#### [Your task]
Lines in which "clang" appears should be pulled from the data below.

#### [Given data]
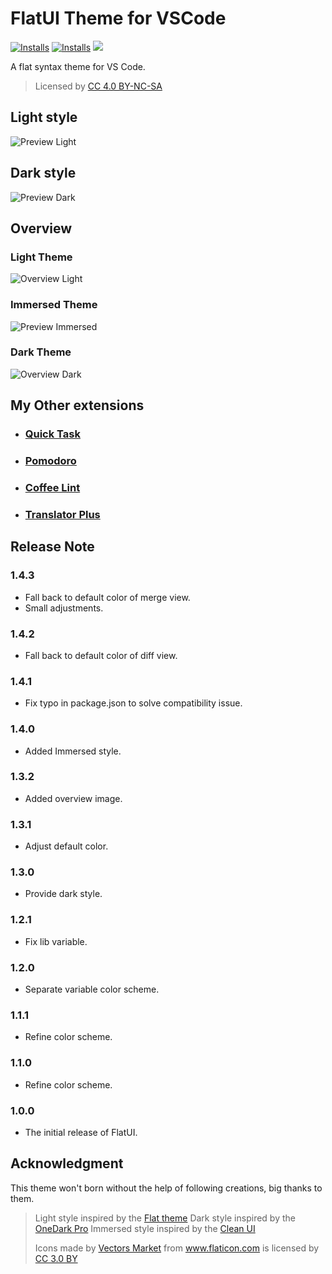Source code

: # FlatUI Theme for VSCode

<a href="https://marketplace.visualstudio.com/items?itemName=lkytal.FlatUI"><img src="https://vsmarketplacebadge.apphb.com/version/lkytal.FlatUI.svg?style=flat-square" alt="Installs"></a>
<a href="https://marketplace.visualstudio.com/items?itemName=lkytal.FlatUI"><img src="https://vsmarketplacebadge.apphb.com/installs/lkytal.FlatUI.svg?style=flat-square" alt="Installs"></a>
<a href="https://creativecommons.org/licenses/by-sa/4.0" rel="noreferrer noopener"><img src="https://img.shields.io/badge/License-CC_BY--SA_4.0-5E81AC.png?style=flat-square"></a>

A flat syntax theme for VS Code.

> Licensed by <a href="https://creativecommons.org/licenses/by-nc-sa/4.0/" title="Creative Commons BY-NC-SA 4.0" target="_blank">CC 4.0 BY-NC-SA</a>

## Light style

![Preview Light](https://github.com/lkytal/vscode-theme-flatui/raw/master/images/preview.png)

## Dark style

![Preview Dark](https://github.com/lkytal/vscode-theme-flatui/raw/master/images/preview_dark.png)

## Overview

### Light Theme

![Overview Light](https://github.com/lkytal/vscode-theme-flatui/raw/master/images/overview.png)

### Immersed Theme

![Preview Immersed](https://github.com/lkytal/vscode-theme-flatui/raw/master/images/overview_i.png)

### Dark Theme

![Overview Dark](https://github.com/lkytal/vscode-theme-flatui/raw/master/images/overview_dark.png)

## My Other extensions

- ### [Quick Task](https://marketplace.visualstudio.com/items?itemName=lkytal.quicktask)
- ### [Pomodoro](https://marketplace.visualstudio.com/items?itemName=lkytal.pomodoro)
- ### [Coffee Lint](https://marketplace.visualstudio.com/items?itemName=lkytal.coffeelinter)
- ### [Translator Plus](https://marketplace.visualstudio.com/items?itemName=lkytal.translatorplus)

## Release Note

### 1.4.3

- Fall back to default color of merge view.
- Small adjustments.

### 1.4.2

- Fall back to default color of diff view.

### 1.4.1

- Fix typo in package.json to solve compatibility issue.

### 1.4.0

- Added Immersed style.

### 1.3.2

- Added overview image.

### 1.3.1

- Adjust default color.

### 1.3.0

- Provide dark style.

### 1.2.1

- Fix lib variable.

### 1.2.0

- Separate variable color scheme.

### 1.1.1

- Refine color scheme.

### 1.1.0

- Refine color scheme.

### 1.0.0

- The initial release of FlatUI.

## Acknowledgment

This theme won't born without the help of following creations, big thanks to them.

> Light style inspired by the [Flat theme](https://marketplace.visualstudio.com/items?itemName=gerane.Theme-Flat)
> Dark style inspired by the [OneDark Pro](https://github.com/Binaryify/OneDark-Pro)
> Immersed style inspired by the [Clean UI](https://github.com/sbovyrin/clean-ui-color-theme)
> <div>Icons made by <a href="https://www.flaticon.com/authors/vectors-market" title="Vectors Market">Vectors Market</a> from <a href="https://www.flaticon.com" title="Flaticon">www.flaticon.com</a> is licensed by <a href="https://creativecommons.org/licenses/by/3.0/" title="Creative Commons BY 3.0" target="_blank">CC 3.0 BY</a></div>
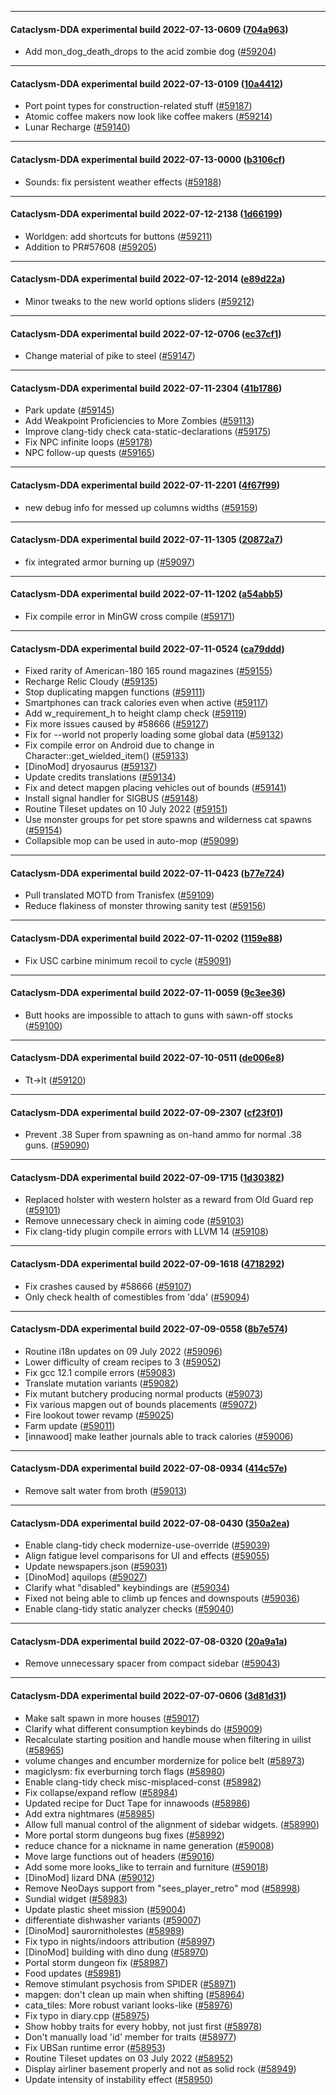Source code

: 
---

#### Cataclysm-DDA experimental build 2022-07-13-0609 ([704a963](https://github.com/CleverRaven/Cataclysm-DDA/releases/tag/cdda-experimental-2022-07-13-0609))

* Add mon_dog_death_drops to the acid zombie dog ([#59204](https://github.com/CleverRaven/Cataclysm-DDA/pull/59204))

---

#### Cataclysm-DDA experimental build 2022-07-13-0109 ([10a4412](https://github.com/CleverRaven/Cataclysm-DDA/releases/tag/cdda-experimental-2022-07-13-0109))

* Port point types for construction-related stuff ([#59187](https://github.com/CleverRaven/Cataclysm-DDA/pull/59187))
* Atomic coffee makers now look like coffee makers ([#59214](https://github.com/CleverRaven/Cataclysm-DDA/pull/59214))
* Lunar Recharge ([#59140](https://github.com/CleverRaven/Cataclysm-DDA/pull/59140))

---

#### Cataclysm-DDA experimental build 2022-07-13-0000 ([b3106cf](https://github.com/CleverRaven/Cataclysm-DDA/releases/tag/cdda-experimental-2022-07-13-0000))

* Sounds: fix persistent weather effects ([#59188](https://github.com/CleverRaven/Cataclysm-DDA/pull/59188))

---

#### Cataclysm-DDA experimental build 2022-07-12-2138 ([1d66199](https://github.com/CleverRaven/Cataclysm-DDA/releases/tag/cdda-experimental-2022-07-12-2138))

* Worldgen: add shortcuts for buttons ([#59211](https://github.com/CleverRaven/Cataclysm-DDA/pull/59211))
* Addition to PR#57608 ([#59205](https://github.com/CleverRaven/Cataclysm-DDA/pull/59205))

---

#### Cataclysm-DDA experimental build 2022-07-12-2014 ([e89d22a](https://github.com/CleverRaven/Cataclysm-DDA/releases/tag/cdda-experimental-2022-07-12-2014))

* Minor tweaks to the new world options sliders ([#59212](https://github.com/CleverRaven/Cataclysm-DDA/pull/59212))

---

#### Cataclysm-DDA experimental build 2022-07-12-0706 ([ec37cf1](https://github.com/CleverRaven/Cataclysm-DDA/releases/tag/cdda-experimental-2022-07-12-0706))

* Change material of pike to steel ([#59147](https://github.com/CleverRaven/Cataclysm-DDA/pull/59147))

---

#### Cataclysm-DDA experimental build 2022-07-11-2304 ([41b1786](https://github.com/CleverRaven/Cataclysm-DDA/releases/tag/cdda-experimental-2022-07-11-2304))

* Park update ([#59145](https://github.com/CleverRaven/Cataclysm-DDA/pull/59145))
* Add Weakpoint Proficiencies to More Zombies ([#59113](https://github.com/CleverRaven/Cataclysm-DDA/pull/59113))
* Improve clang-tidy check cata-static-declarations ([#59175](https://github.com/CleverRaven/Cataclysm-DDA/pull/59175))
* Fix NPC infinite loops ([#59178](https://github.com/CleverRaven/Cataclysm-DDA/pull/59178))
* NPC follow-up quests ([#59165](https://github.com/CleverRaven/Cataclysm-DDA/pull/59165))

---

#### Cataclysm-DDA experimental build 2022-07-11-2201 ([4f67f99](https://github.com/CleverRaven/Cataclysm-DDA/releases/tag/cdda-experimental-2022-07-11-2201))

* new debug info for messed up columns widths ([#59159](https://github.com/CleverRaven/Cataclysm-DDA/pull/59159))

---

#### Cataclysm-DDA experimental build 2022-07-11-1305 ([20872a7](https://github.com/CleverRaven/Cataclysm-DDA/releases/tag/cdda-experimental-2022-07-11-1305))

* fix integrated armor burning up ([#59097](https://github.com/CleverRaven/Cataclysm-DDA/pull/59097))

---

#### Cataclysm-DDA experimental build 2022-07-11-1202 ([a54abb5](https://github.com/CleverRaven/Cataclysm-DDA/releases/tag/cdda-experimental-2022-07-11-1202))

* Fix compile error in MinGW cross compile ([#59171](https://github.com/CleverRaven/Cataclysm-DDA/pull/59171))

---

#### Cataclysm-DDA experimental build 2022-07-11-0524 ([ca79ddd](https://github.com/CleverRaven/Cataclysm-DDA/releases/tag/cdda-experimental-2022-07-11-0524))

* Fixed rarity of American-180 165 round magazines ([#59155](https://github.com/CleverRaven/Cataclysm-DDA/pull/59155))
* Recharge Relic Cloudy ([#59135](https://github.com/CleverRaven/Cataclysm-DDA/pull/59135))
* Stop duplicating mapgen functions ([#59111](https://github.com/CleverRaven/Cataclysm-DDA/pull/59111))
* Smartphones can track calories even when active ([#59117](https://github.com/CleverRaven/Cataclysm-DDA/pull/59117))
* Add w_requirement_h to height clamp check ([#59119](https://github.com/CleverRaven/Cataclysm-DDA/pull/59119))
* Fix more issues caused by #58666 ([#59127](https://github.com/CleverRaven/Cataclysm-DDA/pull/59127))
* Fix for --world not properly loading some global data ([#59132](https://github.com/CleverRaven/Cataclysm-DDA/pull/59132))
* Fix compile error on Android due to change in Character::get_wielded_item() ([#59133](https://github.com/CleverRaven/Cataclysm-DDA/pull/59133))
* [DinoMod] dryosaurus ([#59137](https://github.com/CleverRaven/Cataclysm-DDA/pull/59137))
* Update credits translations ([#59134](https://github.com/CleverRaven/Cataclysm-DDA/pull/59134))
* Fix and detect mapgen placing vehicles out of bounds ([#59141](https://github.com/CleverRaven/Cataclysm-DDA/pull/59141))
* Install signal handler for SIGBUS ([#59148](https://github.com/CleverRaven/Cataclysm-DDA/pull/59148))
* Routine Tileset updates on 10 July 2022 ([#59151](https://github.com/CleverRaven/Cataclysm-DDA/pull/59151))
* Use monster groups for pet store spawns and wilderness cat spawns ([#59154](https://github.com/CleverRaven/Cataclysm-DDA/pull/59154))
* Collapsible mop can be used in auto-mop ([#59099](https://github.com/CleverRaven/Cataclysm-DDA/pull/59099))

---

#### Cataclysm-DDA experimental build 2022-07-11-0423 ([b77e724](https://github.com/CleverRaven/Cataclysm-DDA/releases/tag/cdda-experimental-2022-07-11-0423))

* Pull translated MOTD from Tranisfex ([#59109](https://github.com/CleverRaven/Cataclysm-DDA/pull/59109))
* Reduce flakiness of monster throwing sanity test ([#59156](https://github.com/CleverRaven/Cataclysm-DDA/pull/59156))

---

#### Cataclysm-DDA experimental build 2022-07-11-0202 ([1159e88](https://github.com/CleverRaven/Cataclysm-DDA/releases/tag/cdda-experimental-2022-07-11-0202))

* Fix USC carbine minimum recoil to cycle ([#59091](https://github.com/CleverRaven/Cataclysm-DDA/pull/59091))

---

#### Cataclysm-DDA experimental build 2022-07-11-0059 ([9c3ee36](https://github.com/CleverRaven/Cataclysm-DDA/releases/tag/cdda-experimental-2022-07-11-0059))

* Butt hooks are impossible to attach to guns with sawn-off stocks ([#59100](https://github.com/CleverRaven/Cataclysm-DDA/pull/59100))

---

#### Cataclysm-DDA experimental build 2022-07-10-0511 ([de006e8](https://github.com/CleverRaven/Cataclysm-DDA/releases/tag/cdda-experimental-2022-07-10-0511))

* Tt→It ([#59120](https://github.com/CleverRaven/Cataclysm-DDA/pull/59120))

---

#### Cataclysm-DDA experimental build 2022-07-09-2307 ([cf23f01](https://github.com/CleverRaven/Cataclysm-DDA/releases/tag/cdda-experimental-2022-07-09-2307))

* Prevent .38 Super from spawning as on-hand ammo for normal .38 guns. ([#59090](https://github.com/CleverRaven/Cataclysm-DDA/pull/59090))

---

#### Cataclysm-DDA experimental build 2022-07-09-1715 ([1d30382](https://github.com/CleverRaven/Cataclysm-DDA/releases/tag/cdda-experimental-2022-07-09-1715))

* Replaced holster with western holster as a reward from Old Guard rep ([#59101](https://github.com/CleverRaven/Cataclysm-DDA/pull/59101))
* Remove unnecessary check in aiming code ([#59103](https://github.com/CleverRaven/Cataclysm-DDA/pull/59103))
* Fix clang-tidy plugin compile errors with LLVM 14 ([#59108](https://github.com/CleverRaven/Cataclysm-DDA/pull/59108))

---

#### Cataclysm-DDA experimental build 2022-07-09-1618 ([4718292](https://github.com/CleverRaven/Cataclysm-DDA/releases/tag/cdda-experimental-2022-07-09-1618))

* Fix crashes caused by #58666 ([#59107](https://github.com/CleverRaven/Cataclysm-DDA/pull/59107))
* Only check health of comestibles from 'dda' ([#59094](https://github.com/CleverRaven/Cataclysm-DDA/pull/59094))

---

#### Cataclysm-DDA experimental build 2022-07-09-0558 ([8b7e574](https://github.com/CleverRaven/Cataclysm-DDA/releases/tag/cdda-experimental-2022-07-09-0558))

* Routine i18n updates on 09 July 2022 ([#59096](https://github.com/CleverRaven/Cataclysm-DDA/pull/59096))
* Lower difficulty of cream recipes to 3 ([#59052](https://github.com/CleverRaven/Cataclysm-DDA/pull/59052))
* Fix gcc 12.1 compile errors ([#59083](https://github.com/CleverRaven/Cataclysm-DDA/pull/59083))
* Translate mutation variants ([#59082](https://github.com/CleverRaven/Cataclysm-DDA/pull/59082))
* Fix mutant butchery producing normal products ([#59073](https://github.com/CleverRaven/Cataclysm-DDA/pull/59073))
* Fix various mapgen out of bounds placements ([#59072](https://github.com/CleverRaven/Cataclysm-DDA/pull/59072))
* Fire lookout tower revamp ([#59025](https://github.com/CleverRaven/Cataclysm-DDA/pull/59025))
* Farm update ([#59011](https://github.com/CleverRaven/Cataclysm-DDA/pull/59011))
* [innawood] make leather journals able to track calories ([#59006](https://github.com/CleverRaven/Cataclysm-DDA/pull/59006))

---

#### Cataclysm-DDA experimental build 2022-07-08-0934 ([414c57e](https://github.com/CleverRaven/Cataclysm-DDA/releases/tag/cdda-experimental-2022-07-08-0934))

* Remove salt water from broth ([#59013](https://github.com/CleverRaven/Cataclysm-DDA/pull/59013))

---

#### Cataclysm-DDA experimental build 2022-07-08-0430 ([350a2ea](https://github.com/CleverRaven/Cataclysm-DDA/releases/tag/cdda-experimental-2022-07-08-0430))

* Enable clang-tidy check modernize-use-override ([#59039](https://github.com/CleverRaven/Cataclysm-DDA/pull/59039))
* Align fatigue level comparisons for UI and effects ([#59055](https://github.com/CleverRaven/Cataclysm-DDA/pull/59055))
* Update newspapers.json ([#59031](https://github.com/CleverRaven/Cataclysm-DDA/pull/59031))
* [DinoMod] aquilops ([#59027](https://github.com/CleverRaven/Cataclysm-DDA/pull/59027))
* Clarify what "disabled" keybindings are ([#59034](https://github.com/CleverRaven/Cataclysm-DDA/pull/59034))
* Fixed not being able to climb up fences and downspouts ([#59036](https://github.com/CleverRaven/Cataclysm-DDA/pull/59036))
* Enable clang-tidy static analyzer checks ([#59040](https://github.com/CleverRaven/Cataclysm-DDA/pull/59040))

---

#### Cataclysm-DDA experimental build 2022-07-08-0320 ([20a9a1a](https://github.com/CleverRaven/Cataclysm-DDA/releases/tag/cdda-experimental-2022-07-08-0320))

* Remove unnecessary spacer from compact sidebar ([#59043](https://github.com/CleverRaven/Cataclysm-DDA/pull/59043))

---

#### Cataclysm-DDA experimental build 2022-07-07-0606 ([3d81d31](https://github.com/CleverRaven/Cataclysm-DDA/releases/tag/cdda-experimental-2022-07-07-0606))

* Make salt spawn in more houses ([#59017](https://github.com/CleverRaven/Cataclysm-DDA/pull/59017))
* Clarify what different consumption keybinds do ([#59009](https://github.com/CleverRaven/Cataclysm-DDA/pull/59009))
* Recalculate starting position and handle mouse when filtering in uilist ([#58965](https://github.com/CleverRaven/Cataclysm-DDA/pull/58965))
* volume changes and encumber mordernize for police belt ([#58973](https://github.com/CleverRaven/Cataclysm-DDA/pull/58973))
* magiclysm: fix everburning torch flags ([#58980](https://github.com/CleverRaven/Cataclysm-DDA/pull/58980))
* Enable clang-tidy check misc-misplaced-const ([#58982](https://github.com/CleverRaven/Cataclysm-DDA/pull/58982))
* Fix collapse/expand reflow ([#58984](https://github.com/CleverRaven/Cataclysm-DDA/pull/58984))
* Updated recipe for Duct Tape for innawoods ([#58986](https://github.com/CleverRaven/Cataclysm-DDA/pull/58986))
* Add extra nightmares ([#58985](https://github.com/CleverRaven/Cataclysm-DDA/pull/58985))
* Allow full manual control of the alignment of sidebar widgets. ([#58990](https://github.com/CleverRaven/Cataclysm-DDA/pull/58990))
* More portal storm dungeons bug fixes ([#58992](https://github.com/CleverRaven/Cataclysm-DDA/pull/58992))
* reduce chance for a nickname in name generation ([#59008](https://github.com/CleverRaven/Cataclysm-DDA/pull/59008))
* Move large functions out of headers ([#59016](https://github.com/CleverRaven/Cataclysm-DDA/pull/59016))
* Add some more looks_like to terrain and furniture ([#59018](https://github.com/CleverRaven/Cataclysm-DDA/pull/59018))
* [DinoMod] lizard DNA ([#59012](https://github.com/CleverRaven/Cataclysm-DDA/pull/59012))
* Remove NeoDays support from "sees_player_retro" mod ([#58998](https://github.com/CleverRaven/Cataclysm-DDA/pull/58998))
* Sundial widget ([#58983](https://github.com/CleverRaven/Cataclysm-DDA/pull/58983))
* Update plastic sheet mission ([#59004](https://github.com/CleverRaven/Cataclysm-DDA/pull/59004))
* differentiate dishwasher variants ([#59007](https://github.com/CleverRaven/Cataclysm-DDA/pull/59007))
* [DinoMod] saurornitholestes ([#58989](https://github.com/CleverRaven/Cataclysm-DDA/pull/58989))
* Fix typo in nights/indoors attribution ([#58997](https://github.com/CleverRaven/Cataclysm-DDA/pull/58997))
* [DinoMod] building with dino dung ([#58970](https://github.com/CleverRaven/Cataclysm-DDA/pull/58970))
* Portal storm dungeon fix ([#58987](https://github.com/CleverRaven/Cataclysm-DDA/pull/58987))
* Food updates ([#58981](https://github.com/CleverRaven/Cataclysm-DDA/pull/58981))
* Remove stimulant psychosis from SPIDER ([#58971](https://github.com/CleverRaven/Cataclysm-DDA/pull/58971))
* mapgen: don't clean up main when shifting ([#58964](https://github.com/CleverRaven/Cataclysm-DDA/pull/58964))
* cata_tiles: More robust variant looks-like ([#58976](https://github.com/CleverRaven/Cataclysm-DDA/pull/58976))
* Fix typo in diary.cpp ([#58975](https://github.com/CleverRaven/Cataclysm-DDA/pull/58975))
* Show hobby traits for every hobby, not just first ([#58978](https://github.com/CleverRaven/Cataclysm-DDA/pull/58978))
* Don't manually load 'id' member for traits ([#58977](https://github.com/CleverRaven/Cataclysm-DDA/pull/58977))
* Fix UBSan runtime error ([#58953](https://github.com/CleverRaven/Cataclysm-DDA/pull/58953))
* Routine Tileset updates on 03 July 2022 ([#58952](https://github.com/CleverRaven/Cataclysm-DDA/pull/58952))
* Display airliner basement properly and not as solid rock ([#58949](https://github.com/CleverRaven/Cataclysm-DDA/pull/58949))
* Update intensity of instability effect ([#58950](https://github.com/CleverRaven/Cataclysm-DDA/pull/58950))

#### [Response to the task]
* Improve clang-tidy check cata-static-declarations ([#59175](https://github.com/CleverRaven/Cataclysm-DDA/pull/59175))
* Fix clang-tidy plugin compile errors with LLVM 14 ([#59108](https://github.com/CleverRaven/Cataclysm-DDA/pull/59108))
* Enable clang-tidy check modernize-use-override ([#59039](https://github.com/CleverRaven/Cataclysm-DDA/pull/59039))
* Enable clang-tidy static analyzer checks ([#59040](https://github.com/CleverRaven/Cataclysm-DDA/pull/59040))
* Enable clang-tidy check misc-misplaced-const ([#58982](https://github.com/CleverRaven/Cataclysm-DDA/pull/58982))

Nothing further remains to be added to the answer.